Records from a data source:
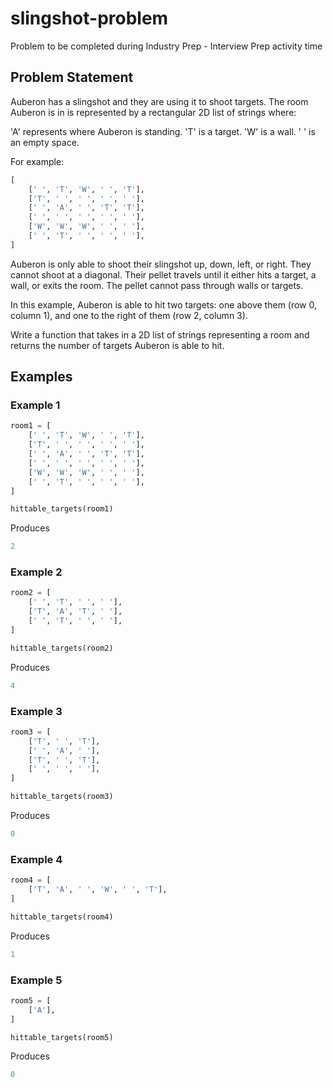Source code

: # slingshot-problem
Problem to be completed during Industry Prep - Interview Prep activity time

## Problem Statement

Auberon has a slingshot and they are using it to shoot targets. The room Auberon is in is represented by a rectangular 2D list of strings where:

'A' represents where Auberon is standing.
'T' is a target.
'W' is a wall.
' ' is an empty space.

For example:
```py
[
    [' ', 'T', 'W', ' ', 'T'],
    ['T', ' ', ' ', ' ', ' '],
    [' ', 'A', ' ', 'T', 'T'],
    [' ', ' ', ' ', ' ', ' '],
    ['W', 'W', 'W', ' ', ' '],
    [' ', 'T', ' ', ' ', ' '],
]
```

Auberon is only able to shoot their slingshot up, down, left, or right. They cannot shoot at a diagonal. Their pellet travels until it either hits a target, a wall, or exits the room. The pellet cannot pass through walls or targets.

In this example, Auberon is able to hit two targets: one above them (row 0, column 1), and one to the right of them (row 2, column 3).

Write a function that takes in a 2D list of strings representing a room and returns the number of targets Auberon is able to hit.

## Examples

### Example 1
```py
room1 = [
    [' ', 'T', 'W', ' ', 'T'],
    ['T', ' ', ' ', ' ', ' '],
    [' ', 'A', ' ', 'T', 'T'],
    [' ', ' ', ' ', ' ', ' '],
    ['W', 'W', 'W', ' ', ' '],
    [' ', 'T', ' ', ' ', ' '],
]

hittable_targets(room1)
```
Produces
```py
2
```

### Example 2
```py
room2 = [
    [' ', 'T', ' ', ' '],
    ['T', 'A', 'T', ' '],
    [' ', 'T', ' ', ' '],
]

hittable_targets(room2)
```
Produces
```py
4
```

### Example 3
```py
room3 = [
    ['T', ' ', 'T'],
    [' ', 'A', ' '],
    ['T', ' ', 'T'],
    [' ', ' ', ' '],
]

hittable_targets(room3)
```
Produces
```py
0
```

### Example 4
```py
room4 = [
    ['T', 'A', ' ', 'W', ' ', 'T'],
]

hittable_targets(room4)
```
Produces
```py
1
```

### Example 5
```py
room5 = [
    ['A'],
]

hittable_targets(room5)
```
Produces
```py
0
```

▶ _About this exercise_: Copy the data verbatim, skipping any image it holds.

▶ _Solution to this task_:
Source code

: # slingshot-problem
Problem to be completed during Industry Prep - Interview Prep activity time

## Problem Statement

Auberon has a slingshot and they are using it to shoot targets. The room Auberon is in is represented by a rectangular 2D list of strings where:

'A' represents where Auberon is standing.
'T' is a target.
'W' is a wall.
' ' is an empty space.

For example:
```py
[
    [' ', 'T', 'W', ' ', 'T'],
    ['T', ' ', ' ', ' ', ' '],
    [' ', 'A', ' ', 'T', 'T'],
    [' ', ' ', ' ', ' ', ' '],
    ['W', 'W', 'W', ' ', ' '],
    [' ', 'T', ' ', ' ', ' '],
]
```

Auberon is only able to shoot their slingshot up, down, left, or right. They cannot shoot at a diagonal. Their pellet travels until it either hits a target, a wall, or exits the room. The pellet cannot pass through walls or targets.

In this example, Auberon is able to hit two targets: one above them (row 0, column 1), and one to the right of them (row 2, column 3).

Write a function that takes in a 2D list of strings representing a room and returns the number of targets Auberon is able to hit.

## Examples

### Example 1
```py
room1 = [
    [' ', 'T', 'W', ' ', 'T'],
    ['T', ' ', ' ', ' ', ' '],
    [' ', 'A', ' ', 'T', 'T'],
    [' ', ' ', ' ', ' ', ' '],
    ['W', 'W', 'W', ' ', ' '],
    [' ', 'T', ' ', ' ', ' '],
]

hittable_targets(room1)
```
Produces
```py
2
```

### Example 2
```py
room2 = [
    [' ', 'T', ' ', ' '],
    ['T', 'A', 'T', ' '],
    [' ', 'T', ' ', ' '],
]

hittable_targets(room2)
```
Produces
```py
4
```

### Example 3
```py
room3 = [
    ['T', ' ', 'T'],
    [' ', 'A', ' '],
    ['T', ' ', 'T'],
    [' ', ' ', ' '],
]

hittable_targets(room3)
```
Produces
```py
0
```

### Example 4
```py
room4 = [
    ['T', 'A', ' ', 'W', ' ', 'T'],
]

hittable_targets(room4)
```
Produces
```py
1
```

### Example 5
```py
room5 = [
    ['A'],
]

hittable_targets(room5)
```
Produces
```py
0
```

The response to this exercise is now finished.